Per quanto si riferisce ai risultati del lavoro svolto dalla Sottocommissione, rileva che, di certo, vi sono punti ancora da discutere e che saranno discussi. La lotta politica continuerà anche dopo che sarà compiuta la Costituzione. Il fatto però di essere riusciti, prima di tutto, a comprendersi, e di essere riusciti in secondo luogo a fissare come elementi della Costituzione alcuni punti su cui i rappresentanti di correnti politiche diverse, provenienti da parti molto lontane, di varia preparazione, con ideologie differenti, si sono trovati d’accordo e hanno votato ad unanimità; il fatto che si è riusciti – e si riuscirà in futuro – ad inserire nella Costituzione una maggioranza di articoli sui quali tutti sono fin d’ora concordi, è di buon auspicio per il futuro del Paese.

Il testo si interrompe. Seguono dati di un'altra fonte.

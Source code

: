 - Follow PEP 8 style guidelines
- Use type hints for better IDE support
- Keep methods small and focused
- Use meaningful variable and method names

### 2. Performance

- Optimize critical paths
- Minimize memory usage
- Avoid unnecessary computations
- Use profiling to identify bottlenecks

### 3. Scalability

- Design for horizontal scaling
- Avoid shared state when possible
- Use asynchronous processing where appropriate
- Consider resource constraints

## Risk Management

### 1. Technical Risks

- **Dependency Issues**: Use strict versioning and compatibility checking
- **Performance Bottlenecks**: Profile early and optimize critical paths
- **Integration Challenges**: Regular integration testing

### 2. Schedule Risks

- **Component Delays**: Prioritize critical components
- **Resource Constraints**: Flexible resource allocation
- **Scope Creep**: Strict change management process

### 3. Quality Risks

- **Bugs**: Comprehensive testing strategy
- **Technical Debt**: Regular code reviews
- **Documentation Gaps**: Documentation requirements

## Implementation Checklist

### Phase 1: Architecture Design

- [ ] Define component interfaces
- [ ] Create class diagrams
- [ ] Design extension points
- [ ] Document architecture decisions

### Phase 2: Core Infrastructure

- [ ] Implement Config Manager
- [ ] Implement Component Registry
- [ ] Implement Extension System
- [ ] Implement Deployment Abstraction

L’aver collaborato in questa Sottocommissione, pur attraverso dibattiti alle volte tempestosi, è per tutti motivo di soddisfazione: soddisfazione di aver conosciuto degli uomini, di averne constatato la capacità intellettuale e politica, e di aver trovato con essi una base comune di accordo e di discussione.
Questo è un risultato proficuo che certamente riuscirà utile ai partiti, all’Assemblea e a tutto il Paese.
(Segni di assenso).
PRESIDENTE dichiara chiusi i lavori della Sottocommissione.
La seduta termina alle 21.
Erano presenti: Amadei, Basso, Cevolotto, Corsanego, De Vita, Dossetti, Grassi, Iotti Leonilde, La Pira, Lucifero, Marchesi, Mastrojanni, Merlin Umberto, Moro, Togliatti e Tupini.
Assenti giustificali: Caristia e Mancini.